▶ _Task requirements_
After locating the line that contains "# Origin point for vectors" in the data below, set down exactly that line and each one after it through the line that contains "# Title and legend", and nothing more.

[Stored data Boundary: Start]

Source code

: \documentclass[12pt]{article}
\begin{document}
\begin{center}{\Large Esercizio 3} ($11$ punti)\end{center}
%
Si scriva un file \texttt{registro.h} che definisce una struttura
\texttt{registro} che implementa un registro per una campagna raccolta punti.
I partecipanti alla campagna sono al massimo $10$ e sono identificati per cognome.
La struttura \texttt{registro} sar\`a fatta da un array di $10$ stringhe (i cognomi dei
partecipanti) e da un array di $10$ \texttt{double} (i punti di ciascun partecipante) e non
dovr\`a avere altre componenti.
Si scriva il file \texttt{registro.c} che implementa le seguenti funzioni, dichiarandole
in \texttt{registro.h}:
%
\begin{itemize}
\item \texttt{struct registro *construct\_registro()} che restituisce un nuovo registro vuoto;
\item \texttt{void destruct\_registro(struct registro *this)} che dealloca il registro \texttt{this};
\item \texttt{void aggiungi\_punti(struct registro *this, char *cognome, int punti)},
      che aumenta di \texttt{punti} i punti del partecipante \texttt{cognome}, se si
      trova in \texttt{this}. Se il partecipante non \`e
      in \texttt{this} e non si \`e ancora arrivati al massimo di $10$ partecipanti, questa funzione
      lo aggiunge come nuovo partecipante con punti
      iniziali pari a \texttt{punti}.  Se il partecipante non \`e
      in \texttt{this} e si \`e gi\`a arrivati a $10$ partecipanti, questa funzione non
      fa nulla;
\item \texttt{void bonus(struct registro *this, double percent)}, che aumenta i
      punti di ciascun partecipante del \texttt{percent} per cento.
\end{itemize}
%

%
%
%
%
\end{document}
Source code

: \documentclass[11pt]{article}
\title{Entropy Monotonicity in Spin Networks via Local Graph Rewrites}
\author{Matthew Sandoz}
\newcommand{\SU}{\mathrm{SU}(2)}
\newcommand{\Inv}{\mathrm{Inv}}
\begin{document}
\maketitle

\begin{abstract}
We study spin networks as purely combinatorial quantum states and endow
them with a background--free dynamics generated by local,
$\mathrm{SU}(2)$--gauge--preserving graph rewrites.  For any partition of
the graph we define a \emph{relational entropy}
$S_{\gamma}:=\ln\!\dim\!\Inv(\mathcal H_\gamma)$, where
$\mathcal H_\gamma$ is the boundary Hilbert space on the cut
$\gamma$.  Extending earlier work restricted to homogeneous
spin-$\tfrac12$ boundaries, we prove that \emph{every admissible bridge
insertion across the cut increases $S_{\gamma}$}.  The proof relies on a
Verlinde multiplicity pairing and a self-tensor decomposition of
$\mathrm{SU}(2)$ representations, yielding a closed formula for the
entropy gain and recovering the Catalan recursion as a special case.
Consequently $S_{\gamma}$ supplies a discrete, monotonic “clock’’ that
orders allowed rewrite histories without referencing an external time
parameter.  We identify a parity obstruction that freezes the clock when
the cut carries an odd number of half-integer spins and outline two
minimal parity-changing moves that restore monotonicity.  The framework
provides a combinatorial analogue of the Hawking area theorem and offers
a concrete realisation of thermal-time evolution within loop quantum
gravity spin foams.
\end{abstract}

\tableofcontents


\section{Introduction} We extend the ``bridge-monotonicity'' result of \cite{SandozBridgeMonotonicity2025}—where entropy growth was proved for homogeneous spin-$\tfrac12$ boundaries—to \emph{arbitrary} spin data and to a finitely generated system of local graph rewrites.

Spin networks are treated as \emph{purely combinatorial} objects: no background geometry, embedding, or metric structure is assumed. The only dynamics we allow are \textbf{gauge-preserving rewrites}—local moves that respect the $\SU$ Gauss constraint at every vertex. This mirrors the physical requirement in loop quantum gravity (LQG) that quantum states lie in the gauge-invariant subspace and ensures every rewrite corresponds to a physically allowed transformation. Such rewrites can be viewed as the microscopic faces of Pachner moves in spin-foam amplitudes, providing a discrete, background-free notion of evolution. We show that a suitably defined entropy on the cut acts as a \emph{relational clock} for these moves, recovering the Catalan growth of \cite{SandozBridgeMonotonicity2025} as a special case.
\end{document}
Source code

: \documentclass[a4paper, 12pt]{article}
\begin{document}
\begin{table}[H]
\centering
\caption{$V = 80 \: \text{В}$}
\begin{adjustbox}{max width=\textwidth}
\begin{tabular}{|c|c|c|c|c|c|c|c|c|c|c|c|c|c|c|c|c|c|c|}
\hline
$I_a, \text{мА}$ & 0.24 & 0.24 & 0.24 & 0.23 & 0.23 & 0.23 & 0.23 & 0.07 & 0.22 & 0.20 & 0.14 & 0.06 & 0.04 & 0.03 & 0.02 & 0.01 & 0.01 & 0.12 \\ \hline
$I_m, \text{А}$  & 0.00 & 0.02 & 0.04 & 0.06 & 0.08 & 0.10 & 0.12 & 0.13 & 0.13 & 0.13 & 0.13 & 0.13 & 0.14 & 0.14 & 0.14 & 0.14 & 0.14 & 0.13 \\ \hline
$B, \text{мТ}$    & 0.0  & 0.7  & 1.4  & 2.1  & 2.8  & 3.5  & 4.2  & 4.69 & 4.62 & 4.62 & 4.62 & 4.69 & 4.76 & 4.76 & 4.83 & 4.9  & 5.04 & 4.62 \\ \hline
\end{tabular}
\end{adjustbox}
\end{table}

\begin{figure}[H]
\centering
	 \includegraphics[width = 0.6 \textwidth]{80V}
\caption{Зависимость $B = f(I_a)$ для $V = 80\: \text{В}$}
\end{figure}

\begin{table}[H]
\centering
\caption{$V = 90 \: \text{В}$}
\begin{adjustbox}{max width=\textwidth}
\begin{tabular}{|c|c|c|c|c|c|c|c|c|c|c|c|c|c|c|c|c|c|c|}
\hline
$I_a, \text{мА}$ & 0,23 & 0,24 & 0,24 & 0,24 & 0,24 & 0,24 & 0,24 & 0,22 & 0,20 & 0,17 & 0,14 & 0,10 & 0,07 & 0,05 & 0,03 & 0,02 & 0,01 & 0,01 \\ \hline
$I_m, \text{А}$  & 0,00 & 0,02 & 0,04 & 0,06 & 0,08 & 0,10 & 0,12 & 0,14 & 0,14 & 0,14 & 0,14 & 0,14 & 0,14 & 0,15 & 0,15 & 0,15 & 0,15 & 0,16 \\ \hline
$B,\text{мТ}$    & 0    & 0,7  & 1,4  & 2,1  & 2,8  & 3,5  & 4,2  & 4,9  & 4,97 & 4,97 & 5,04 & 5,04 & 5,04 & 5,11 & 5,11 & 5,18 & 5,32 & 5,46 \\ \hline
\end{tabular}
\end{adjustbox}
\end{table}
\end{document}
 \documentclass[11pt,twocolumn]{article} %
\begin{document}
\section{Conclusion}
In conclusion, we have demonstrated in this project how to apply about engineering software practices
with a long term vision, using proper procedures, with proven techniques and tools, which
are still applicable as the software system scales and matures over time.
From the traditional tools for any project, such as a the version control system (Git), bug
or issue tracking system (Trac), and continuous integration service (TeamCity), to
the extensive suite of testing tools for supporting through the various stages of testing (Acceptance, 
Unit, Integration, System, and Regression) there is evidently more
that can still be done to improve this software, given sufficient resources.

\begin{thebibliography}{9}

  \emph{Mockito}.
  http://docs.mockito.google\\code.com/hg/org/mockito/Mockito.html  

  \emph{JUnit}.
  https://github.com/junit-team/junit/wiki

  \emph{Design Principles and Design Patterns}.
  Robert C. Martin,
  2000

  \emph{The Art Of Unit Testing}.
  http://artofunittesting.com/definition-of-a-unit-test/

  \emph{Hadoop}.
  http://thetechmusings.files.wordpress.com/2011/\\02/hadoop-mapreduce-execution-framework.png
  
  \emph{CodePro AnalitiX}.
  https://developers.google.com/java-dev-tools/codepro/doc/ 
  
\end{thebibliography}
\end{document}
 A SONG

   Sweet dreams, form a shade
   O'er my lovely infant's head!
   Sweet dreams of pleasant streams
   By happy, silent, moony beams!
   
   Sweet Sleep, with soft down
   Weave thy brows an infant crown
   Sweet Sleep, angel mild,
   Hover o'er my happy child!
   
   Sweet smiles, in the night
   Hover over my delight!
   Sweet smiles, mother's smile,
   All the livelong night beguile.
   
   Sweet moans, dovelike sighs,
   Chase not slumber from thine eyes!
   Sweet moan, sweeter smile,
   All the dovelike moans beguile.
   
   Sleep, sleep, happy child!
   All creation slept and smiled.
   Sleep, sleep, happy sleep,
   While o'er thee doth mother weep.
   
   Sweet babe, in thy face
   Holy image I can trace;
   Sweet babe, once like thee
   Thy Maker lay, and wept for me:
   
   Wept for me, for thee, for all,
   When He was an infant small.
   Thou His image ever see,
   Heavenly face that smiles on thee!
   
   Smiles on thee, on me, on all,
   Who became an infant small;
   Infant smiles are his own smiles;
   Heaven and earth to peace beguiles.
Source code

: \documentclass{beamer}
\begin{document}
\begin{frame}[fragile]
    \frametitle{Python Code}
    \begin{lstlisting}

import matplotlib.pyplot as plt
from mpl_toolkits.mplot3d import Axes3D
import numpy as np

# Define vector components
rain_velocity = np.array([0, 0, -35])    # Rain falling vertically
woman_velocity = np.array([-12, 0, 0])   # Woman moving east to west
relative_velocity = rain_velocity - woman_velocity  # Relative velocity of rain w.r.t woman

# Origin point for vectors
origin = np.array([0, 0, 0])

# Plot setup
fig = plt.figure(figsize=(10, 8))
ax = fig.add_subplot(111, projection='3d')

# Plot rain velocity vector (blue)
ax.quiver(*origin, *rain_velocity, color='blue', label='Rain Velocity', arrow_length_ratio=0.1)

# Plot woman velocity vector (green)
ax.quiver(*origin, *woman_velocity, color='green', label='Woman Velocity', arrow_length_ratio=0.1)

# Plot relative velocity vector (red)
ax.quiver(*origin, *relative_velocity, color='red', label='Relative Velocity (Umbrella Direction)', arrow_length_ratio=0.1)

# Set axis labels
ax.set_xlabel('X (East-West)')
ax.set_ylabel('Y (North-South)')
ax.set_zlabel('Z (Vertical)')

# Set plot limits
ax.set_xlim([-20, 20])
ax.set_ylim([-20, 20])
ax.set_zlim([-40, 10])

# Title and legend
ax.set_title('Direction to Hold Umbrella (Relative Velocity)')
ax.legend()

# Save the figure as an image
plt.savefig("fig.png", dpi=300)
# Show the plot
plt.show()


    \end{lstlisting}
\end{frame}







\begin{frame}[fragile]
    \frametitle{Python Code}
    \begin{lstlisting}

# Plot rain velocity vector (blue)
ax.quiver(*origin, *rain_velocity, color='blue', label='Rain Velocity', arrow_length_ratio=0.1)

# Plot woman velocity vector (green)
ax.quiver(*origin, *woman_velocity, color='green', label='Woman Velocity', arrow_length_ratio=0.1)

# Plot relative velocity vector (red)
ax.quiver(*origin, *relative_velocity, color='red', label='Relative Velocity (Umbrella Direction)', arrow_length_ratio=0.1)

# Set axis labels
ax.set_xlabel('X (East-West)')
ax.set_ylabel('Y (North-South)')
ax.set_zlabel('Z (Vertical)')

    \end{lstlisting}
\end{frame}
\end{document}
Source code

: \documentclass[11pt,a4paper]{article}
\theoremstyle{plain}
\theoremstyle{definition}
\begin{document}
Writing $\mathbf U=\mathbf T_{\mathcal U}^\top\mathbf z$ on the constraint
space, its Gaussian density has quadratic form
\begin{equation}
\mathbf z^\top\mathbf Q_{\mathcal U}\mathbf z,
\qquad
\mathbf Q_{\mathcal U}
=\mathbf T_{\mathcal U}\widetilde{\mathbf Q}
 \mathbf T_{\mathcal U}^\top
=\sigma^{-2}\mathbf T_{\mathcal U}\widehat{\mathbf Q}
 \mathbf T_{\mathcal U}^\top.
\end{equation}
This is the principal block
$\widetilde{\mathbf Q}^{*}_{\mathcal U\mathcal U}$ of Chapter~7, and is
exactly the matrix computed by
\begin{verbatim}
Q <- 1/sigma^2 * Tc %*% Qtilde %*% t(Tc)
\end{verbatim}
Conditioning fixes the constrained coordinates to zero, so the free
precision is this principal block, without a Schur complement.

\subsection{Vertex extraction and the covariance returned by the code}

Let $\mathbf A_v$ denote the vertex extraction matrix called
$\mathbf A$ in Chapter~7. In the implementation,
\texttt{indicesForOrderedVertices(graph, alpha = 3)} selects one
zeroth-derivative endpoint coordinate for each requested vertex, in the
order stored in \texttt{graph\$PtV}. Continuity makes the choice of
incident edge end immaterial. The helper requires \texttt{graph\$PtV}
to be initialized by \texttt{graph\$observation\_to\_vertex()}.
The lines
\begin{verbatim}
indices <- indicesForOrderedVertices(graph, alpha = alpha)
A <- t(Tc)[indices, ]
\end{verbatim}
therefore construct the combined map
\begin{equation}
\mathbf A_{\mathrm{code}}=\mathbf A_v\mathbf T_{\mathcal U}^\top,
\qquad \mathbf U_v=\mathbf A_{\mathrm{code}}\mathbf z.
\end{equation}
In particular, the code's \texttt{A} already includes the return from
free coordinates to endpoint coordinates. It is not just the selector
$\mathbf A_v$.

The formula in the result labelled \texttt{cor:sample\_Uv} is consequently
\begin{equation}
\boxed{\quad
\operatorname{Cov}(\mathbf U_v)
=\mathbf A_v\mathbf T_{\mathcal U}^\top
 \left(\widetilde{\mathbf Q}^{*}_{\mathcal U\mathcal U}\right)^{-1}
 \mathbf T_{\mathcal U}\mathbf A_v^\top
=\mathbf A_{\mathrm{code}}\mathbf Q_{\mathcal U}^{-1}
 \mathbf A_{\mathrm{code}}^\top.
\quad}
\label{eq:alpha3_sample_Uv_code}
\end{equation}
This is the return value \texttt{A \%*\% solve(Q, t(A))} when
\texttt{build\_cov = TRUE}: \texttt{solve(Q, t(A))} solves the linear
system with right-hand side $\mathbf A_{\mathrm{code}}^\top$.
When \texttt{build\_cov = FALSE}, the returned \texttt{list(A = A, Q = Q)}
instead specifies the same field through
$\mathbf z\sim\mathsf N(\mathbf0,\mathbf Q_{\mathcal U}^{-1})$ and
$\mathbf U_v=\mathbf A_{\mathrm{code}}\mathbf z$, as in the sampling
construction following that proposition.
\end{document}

[Stored data Boundary: End]

▶ _Exercise solution_
# Origin point for vectors
origin = np.array([0, 0, 0])

# Plot setup
fig = plt.figure(figsize=(10, 8))
ax = fig.add_subplot(111, projection='3d')

# Plot rain velocity vector (blue)
ax.quiver(*origin, *rain_velocity, color='blue', label='Rain Velocity', arrow_length_ratio=0.1)

# Plot woman velocity vector (green)
ax.quiver(*origin, *woman_velocity, color='green', label='Woman Velocity', arrow_length_ratio=0.1)

# Plot relative velocity vector (red)
ax.quiver(*origin, *relative_velocity, color='red', label='Relative Velocity (Umbrella Direction)', arrow_length_ratio=0.1)

# Set axis labels
ax.set_xlabel('X (East-West)')
ax.set_ylabel('Y (North-South)')
ax.set_zlabel('Z (Vertical)')

# Set plot limits
ax.set_xlim([-20, 20])
ax.set_ylim([-20, 20])
ax.set_zlim([-40, 10])

# Title and legend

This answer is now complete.